(Supplied material begins)

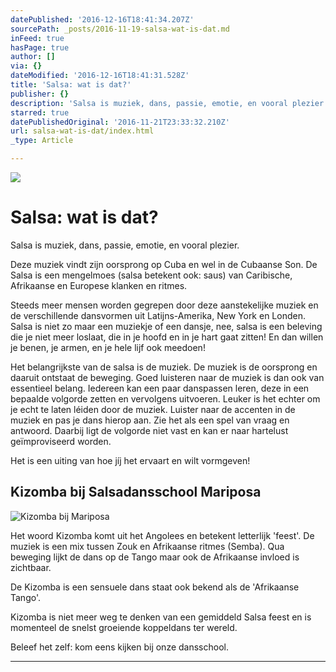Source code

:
 ```yaml
---
datePublished: '2016-12-16T18:41:34.207Z'
sourcePath: _posts/2016-11-19-salsa-wat-is-dat.md
inFeed: true
hasPage: true
author: []
via: {}
dateModified: '2016-12-16T18:41:31.528Z'
title: 'Salsa: wat is dat?'
publisher: {}
description: 'Salsa is muziek, dans, passie, emotie, en vooral plezier.'
starred: true
datePublishedOriginal: '2016-11-21T23:33:32.210Z'
url: salsa-wat-is-dat/index.html
_type: Article

---
```

![](https://the-grid-user-content.s3-us-west-2.amazonaws.com/2cab9d5f-0e1a-4be6-b420-0715af2119d3.jpg)

# Salsa: wat is dat?

Salsa is muziek, dans, passie, emotie, en vooral plezier.

Deze muziek vindt zijn oorsprong op Cuba en wel in de Cubaanse Son. De Salsa is een mengelmoes (salsa betekent ook: saus) van Caribische, Afrikaanse en Europese klanken en ritmes.

Steeds meer mensen worden gegrepen door deze aanstekelijke muziek en de verschillende dansvormen uit Latijns-Amerika, New York en Londen. Salsa is niet zo maar een muziekje of een dansje, nee, salsa is een beleving die je niet meer loslaat, die in je hoofd en in je hart gaat zitten! En dan willen je benen, je armen, en je hele lijf ook meedoen!

Het belangrijkste van de salsa is de muziek. De muziek is de oorsprong en daaruit ontstaat de beweging. Goed luisteren naar de muziek is dan ook van essentieel belang. Iedereen kan een paar danspassen leren, deze in een bepaalde volgorde zetten en vervolgens uitvoeren. Leuker is het echter om je echt te laten léiden door de muziek. Luister naar de accenten in de muziek en pas je dans hierop aan. Zie het als een spel van vraag en antwoord. Daarbij ligt de volgorde niet vast en kan er naar hartelust geïmproviseerd worden.

Het is een uiting van hoe jíj het ervaart en wilt vormgeven!

## Kizomba bij Salsadansschool Mariposa
![Kizomba bij Mariposa](https://the-grid-user-content.s3-us-west-2.amazonaws.com/28e56b22-9de9-4dc8-9d4b-19ad227fd28e.jpg)

Het woord Kizomba komt uit het Angolees en betekent letterlijk 'feest'. De muziek is een mix tussen Zouk en Afrikaanse ritmes (Semba). Qua beweging lijkt de dans op de Tango maar ook de Afrikaanse invloed is zichtbaar.

De Kizomba is een sensuele dans staat ook bekend als de 'Afrikaanse Tango'.

Kizomba is niet meer weg te denken van een gemiddeld Salsa feest en is momenteel de snelst groeiende koppeldans ter wereld.

Beleef het zelf: kom eens kijken bij onze dansschool.

---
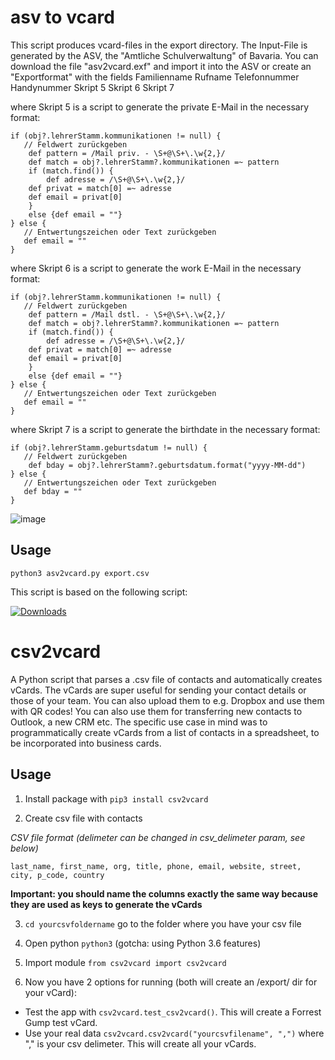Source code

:# asv to vcard
This script produces vcard-files in the export directory. The Input-File is generated by the ASV, the "Amtliche Schulverwaltung" of Bavaria.
You can download the file "asv2vcard.exf" and import it into the ASV or create an "Exportformat" with the fields
Familienname
Rufname
Telefonnummer
Handynummer
Skript 5
Skript 6
Skript 7

where Skript 5 is a script to generate the private E-Mail in the necessary format:
```
if (obj?.lehrerStamm.kommunikationen != null) {
   // Feldwert zurückgeben
    def pattern = /Mail priv. - \S+@\S+\.\w{2,}/
    def match = obj?.lehrerStamm?.kommunikationen =~ pattern
    if (match.find()) {
        def adresse = /\S+@\S+\.\w{2,}/
    def privat = match[0] =~ adresse
    def email = privat[0]
    }
    else {def email = ""}
} else {
   // Entwertungszeichen oder Text zurückgeben
   def email = ""
}
```

where Skript 6 is a script to generate the work E-Mail in the necessary format:
```
if (obj?.lehrerStamm.kommunikationen != null) {
   // Feldwert zurückgeben
    def pattern = /Mail dstl. - \S+@\S+\.\w{2,}/
    def match = obj?.lehrerStamm?.kommunikationen =~ pattern
    if (match.find()) {
        def adresse = /\S+@\S+\.\w{2,}/
    def privat = match[0] =~ adresse
    def email = privat[0]
    }
    else {def email = ""}
} else {
   // Entwertungszeichen oder Text zurückgeben
   def email = ""
}
```


where Skript 7 is a script to generate the birthdate in the necessary format:
```
if (obj?.lehrerStamm.geburtsdatum != null) {
   // Feldwert zurückgeben
    def bday = obj?.lehrerStamm?.geburtsdatum.format("yyyy-MM-dd")
} else {
   // Entwertungszeichen oder Text zurückgeben
   def bday = ""
}
```

![image](https://user-images.githubusercontent.com/54348970/216435367-7b57d34b-316d-4e88-9a60-000f614cf39c.png)

## Usage
```
python3 asv2vcard.py export.csv
```


This script is based on the following script:

[![Downloads](http://pepy.tech/badge/csv2vcard)](http://pepy.tech/count/csv2vcard)

csv2vcard
=========
A Python script that parses a .csv file of contacts and automatically creates vCards. The vCards are super useful for sending your contact details or those of your team. You can also upload them to e.g. Dropbox and use them with QR codes! You can also use them for transferring new contacts to Outlook, a new CRM etc. The specific use case in mind was to programmatically create vCards from a list of contacts in a spreadsheet, to be incorporated into business cards.

Usage
-----

1. Install package with `pip3 install csv2vcard`

2. Create csv file with contacts

*CSV file format (delimeter can be changed in csv_delimeter param, see below)*

`last_name, first_name, org, title, phone, email, website, street, city, p_code, country`

**Important: you should name the columns exactly the same way because they are used as keys to generate the vCards**

3. `cd yourcsvfoldername` go to the folder where you have your csv file

4. Open python `python3` (gotcha: using Python 3.6 features)

5. Import module `from csv2vcard import csv2vcard`

6. Now you have 2 options for running (both will create an /export/ dir for your vCard):

- Test the app with `csv2vcard.test_csv2vcard()`. This will create a Forrest Gump test vCard.
- Use your real data `csv2vcard.csv2vcard("yourcsvfilename", ",")` where ","  is your csv delimeter. This will create all your vCards.
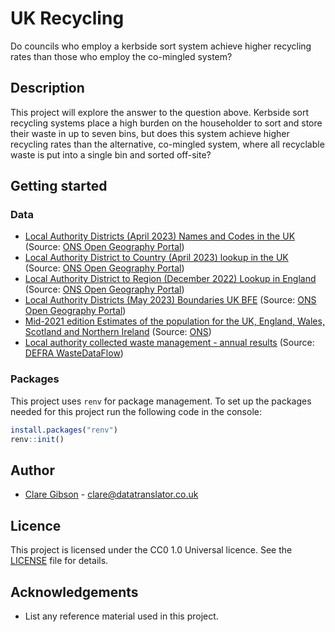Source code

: # UK Recycling
Do councils who employ a kerbside sort system achieve higher recycling rates than those who employ the co-mingled system?

## Description
This project will explore the answer to the question above. Kerbside sort recycling systems place a high burden on the householder to sort and store their waste in up to seven bins, but does this system achieve higher recycling rates than the alternative, co-mingled system, where all recyclable waste is put into a single bin and sorted off-site? 

## Getting started
### Data
-   [Local Authority Districts (April 2023) Names and Codes in the UK](https://geoportal.statistics.gov.uk/datasets/ons::local-authority-districts-april-2023-names-and-codes-in-the-united-kingdom/explore) (Source: [ONS Open Geography Portal](https://geoportal.statistics.gov.uk))
-   [Local Authority District to Country (April 2023) lookup in the UK](https://geoportal.statistics.gov.uk/datasets/ons::local-authority-district-to-country-april-2023-lookup-in-the-united-kingdom/explore) (Source: [ONS Open Geography Portal](https://geoportal.statistics.gov.uk))
-   [Local Authority District to Region (December 2022) Lookup in England](https://geoportal.statistics.gov.uk/datasets/ons::local-authority-district-to-region-december-2022-lookup-in-england/explore) (Source: [ONS Open Geography Portal](https://geoportal.statistics.gov.uk))
-   [Local Authority Districts (May 2023) Boundaries UK BFE](https://geoportal.statistics.gov.uk/datasets/ons::local-authority-districts-may-2023-boundaries-uk-bfe/explore?location=54.880559%2C-0.453057%2C6.00) (Source: [ONS Open Geography Portal](https://geoportal.statistics.gov.uk))
-   [Mid-2021 edition Estimates of the population for the UK, England, Wales, Scotland and Northern Ireland](https://www.ons.gov.uk/peoplepopulationandcommunity/populationandmigration/populationestimates/datasets/populationestimatesforukenglandandwalesscotlandandnorthernireland) (Source: [ONS](https://www.ons.gov.uk))
-   [Local authority collected waste management - annual results](https://assets.publishing.service.gov.uk/government/uploads/system/uploads/attachment_data/file/1144270/LA_and_Regional_Spreadsheet_202122.xlsx) (Source: [DEFRA WasteDataFlow](https://www.wastedataflow.org))

### Packages
This project uses `renv` for package management. To set up the packages needed for this project run the following code in the console:

```r
install.packages("renv")
renv::init()
```

## Author
- [Clare Gibson](https://www.datatranslator.co.uk) - [clare@datatranslator.co.uk](mailto:clare@datatranslator.co.uk)

## Licence
This project is licensed under the CC0 1.0 Universal licence. See the [LICENSE](./LICENSE) file for details.

## Acknowledgements
-   List any reference material used in this project.
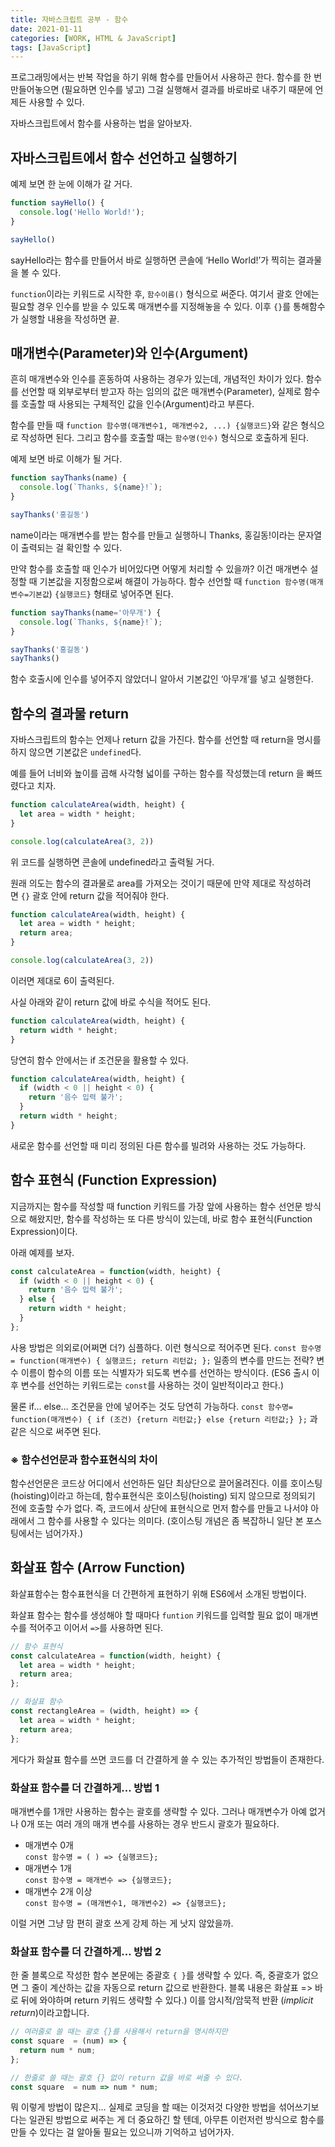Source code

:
 ```yaml
---
title: 자바스크립트 공부 - 함수
date: 2021-01-11
categories: [WORK, HTML & JavaScript]
tags: [JavaScript]
---
```


프로그래밍에서는 반복 작업을 하기 위해 함수를 만들어서 사용하곤 한다. 함수를 한 번 만들어놓으면 (필요하면 인수를 넣고) 그걸 실행해서 결과를 바로바로 내주기 때문에 언제든 사용할 수 있다.

자바스크립트에서 함수를 사용하는 법을 알아보자.

## 자바스크립트에서 함수 선언하고 실행하기

예제 보면 한 눈에 이해가 갈 거다.

```javascript
function sayHello() {
  console.log('Hello World!');
}

sayHello()
```

sayHello라는 함수를 만들어서 바로 실행하면 콘솔에 ‘Hello World!’가 찍히는 결과물을 볼 수 있다.

`function`이라는 키워드로 시작한 후, `함수이름()` 형식으로 써준다. 여기서 괄호 안에는 필요할 경우 인수를 받을 수 있도록 매개변수를 지정해놓을 수 있다. 이후 `{}`를 통해함수가 실행할 내용을 작성하면 끝.

## 매개변수(Parameter)와 인수(Argument)

흔히 매개변수와 인수를 혼동하여 사용하는 경우가 있는데, 개념적인 차이가 있다. 함수를 선언할 때 외부로부터 받고자 하는 임의의 값은 매개변수(Parameter), 실제로 함수를 호출할 때 사용되는 구체적인 값을 인수(Argument)라고 부른다.

함수를 만들 때 `function 함수명(매개변수1, 매개변수2, ...) {실행코드}`와 같은 형식으로 작성하면 된다. 그리고 함수를 호출할 때는 `함수명(인수)` 형식으로 호출하게 된다.

예제 보면 바로 이해가 될 거다.

```javascript
function sayThanks(name) {
  console.log(`Thanks, ${name}!`);
}

sayThanks('홍길동')
```

name이라는 매개변수를 받는 함수를 만들고 실행하니 Thanks, 홍길동!이라는 문자열이 출력되는 걸 확인할 수 있다.

만약 함수를 호출할 때 인수가 비어있다면 어떻게 처리할 수 있을까? 이건 매개변수 설정할 때 기본값을 지정함으로써 해결이 가능하다. 함수 선언할 때 `function 함수명(매개변수=기본값`) `{실행코드}` 형태로 넣어주면 된다.

```javascript
function sayThanks(name='아무개') {
  console.log(`Thanks, ${name}!`);
}

sayThanks('홍길동')
sayThanks()
```

함수 호출시에 인수를 넣어주지 않았더니 알아서 기본값인 ‘아무개’를 넣고 실행한다.

## 함수의 결과물 return

자바스크립트의 함수는 언제나 return 값을 가진다. 함수를 선언할 때 return을 명시를 하지 않으면 기본값은 `undefined`다.

예를 들어 너비와 높이를 곱해 사각형 넓이를 구하는 함수를 작성했는데 return 을 빠뜨렸다고 치자.

```javascript
function calculateArea(width, height) {
  let area = width * height;
}

console.log(calculateArea(3, 2))
```

위 코드를 실행하면 콘솔에 undefined라고 출력될 거다.

원래 의도는 함수의 결과물로 area를 가져오는 것이기 때문에 만약 제대로 작성하려면 `{}` 괄호 안에 return 값을 적어줘야 한다.

```javascript
function calculateArea(width, height) {
  let area = width * height;
  return area;
}

console.log(calculateArea(3, 2))
```

이러면 제대로 6이 출력된다.

사실 아래와 같이 return 값에 바로 수식을 적어도 된다.

```javascript
function calculateArea(width, height) {
  return width * height;
}
```

당연히 함수 안에서는 if 조건문을 활용할 수 있다.

```javascript
function calculateArea(width, height) {
  if (width < 0 || height < 0) {
    return '음수 입력 불가';
  }
  return width * height;
}
```

새로운 함수를 선언할 때 미리 정의된 다른 함수를 빌려와 사용하는 것도 가능하다.

## 함수 표현식 (Function Expression)

지금까지는 함수를 작성할 때 function 키워드를 가장 앞에 사용하는 함수 선언문 방식으로 해왔지만, 함수를 작성하는 또 다른 방식이 있는데, 바로 함수 표현식(Function Expression)이다.

아래 예제를 보자.

```javascript
const calculateArea = function(width, height) {
  if (width < 0 || height < 0) {
    return '음수 입력 불가';
  } else {
    return width * height;
  }
};
```

사용 방법은 의외로(어쩌면 더?) 심플하다. 이런 형식으로 적어주면 된다. `const 함수명= function(매개변수) { 실행코드; return 리턴값; };` 일종의 변수를 만드는 전략? 변수 이름이 함수의 이름 또는 식별자가 되도록 변수를 선언하는 방식이다. (ES6 출시 이후 변수를 선언하는 키워드로는 `const`를 사용하는 것이 일반적이라고 한다.)

물론 if… else… 조건문을 안에 넣어주는 것도 당연히 가능하다. `const 함수명= function(매개변수) { if (조건) {return 리턴값;} else {return 리턴값;} };` 과 같은 식으로 써주면 된다.

### ※ 함수선언문과 함수표현식의 차이

함수선언문은 코드상 어디에서 선언하든 일단 최상단으로 끌어올려진다. 이를 호이스팅(hoisting)이라고 하는데, 함수표현식은 호이스팅(hoisting) 되지 않으므로 정의되기 전에 호출할 수가 없다. 즉, 코드에서 상단에 표현식으로 먼저 함수를 만들고 나서야 아래에서 그 함수를 사용할 수 있다는 의미다. (호이스팅 개념은 좀 복잡하니 일단 본 포스팅에서는 넘어가자.)

## 화살표 함수 (Arrow Function)

화살표함수는 함수표현식을 더 간편하게 표현하기 위해 ES6에서 소개된 방법이다.

화살표 함수는 함수를 생성해야 할 때마다 `funtion` 키워드를 입력할 필요 없이 매개변수를 적어주고 이어서 `=>`를 사용하면 된다.

```javascript
// 함수 표현식
const calculateArea = function(width, height) {
  let area = width * height;
  return area;
};

// 화살표 함수
const rectangleArea = (width, height) => {
  let area = width * height;
  return area;
};
```

게다가 화살표 함수를 쓰면 코드를 더 간결하게 쓸 수 있는 추가적인 방법들이 존재한다.

### 화살표 함수를 더 간결하게… 방법 1

매개변수를 1개만 사용하는 함수는 괄호를 생략할 수 있다. 그러나 매개변수가 아예 없거나 0개 또는 여러 개의 매개 변수를 사용하는 경우 반드시 괄호가 필요하다.

- 매개변수 0개  
    `const 함수명 = ( ) => {실행코드};`
- 매개변수 1개  
    `const 함수명 = 매개변수 => {실행코드};`
- 매개변수 2개 이상  
    `const 함수명 = (매개변수1, 매개변수2) => {실행코드};`

이럴 거면 그냥 맘 편히 괄호 쓰게 강제 하는 게 낫지 않았을까.

### 화살표 함수를 더 간결하게… 방법 2

한 줄 블록으로 작성한 함수 본문에는 중괄호 `{ }`를 생략할 수 있다. 즉, 중괄호가 없으면 그 줄이 계산하는 값을 자동으로 return 값으로 반환한다. 블록 내용은 화살표 => 바로 뒤에 와야하며 return 키워드 생략할 수 있다.) 이를 암시적/암묵적 반환 (_implicit return_)이라고합니다.

```javascript
// 여러줄로 쓸 때는 괄호 {}를 사용해서 return을 명시하지만
const square  = (num) => {
  return num * num;
};

// 한줄로 쓸 때는 괄호 {} 없이 return 값을 바로 써줄 수 있다.
const square  = num => num * num;
```

뭐 이렇게 방법이 많은지… 실제로 코딩을 할 때는 이것저것 다양한 방법을 섞어쓰기보다는 일관된 방법으로 써주는 게 더 중요하긴 할 텐데, 아무튼 이런저런 방식으로 함수를 만들 수 있다는 걸 알아둘 필요는 있으니까 기억하고 넘어가자.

(Supplied material ends)

> [Problem to work on]:
Say how many lines of the entries above include the word "간결하게", giving the number alone.

> [Expected output]:
3